Years ago, productivity philosopher and author Adam Grant pointed out to me that the reason we have Post-it Notes is because a chemist at 3M, Dr Spencer Silver, spent years trying fruitlessly to promote his low-tack adhesive in and around the office - until a church-going colleague, Mr Art Fry, finally saw one of his presentations and realised the sticky stuff would be perfect for keeping his bookmarks affixed to his hymnals. Propinquity made all the difference.
But to me, the best arguments for the office have always been psychological - and never have they felt more urgent than at this moment.
I'll start with a subtle thing: Remote work leaves a terrible feedback vacuum. Communication with colleagues is no longer casual but effortful; no matter how hard you try, you're going to have less contact - particularly of the casual variety - and with fewer people.

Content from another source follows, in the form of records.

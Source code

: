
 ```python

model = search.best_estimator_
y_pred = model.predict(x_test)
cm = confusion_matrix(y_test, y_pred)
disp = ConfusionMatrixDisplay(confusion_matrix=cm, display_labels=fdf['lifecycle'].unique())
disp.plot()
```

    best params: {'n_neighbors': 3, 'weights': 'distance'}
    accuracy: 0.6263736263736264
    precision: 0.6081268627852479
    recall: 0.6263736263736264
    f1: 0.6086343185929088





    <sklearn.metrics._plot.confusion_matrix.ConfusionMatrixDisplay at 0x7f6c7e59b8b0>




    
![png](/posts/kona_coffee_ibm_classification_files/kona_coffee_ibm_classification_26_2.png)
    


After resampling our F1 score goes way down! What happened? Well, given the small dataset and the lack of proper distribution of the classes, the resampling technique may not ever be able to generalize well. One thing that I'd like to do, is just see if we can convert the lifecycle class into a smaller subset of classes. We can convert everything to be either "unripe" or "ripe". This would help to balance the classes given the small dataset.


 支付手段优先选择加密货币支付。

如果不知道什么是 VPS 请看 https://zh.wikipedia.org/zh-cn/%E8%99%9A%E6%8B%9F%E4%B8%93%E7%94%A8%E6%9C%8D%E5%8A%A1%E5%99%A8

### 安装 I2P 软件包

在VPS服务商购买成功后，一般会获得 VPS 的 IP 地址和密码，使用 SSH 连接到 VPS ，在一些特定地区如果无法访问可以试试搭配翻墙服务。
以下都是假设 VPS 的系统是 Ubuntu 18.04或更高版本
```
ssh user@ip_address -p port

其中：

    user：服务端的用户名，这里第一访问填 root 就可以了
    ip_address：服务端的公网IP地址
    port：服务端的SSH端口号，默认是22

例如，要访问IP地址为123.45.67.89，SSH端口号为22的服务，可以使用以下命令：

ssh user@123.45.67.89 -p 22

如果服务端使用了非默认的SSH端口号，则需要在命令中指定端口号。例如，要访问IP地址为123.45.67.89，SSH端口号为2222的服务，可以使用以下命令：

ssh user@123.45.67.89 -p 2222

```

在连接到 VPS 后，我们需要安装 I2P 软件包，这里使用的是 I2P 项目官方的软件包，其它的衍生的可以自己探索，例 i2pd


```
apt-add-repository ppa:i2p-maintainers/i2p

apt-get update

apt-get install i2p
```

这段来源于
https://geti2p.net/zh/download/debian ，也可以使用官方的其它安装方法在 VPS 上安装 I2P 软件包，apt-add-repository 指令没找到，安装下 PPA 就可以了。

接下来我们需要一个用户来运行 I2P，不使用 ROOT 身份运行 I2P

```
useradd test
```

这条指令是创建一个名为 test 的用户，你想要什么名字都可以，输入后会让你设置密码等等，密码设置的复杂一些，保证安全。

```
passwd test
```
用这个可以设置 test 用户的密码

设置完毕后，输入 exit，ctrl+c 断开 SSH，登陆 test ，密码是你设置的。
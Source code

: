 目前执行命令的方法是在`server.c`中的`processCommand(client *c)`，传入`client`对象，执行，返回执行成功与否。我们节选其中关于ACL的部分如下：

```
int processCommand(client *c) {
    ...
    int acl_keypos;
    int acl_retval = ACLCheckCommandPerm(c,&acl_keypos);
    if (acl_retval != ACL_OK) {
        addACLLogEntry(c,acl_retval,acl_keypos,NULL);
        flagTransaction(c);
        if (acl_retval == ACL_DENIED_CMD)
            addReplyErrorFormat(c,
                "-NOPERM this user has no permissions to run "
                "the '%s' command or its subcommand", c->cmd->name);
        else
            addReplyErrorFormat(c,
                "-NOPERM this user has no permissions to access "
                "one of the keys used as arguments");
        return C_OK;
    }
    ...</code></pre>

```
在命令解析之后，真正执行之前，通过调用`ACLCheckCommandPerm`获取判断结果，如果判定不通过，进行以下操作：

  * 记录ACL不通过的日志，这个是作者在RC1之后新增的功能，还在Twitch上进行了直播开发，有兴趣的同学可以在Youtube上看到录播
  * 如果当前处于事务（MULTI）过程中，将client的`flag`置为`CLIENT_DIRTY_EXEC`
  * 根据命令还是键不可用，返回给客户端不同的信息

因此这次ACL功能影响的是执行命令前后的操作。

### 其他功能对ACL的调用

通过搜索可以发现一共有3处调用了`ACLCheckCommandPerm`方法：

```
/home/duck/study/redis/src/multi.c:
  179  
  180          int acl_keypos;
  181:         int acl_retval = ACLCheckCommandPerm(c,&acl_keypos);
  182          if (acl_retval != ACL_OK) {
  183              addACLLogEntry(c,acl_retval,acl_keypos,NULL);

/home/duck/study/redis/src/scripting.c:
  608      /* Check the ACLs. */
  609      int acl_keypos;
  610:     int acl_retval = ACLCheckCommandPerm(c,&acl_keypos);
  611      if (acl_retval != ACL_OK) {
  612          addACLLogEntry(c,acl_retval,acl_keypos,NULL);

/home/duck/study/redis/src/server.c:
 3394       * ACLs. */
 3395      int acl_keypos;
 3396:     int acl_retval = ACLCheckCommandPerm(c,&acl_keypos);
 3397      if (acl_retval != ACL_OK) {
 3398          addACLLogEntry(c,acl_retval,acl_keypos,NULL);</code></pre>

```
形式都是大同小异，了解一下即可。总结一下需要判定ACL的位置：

And what do we humans do in the absence of interaction?
We invent stories about what that silence means. They are often negative ones. It's a formula for anxiety, misunderstanding, all-around messiness.
"You need time to develop informal patterns with colleagues, especially if you don't know them well," professor of management Nancy Rothbard at Wharton told me. She added that power differences also complicate things, and not in a way I found reassuring. The literature suggests that if a boss delays in replying to an e-mail, we underlings assume he or she is off doing important things. But if we're late in replying, the boss assumes we're indolent or don't have much to say. Great.
More broadly speaking, even without an office, there will still be office politics. They're much easier to navigate if you can actually see your colleagues - and therefore discern where the power resides, how business gets done and who the kind people are.
But perhaps the most profound effect of working in an office has to do with our very sense of self. We live in an age where our identities aren't merely assigned to us; they are realised and achieved, and places are powerful triggers of them.
Professor Rothbard, who's made a study of the borders between our professional and domestic selves, told me she sees this confusion all the time.
There are "integrators", she said, who don't mind the dissolution of those borders, and "segmenters", who don't care for it. ("The pandemic", she said, "is a segmenter's hell.")
But it's young people, I'd argue, who'll miss out most if the office disappeared. Offices are often the very place where professional identities are forged - an especially valuable thing in an age of declining religious engagement and deferred marriage and childbearing. Yes, perhaps that's slightly ominous, just another depressing sign that work has replaced religion as a source of meaning, as Mr Derek Thompson argued so beautifully in The Atlantic last year.
Unfortunately, technology has already collapsed the boundary between work and home. The office, at least, was a solid membrane between the two. And it may possibly be the last.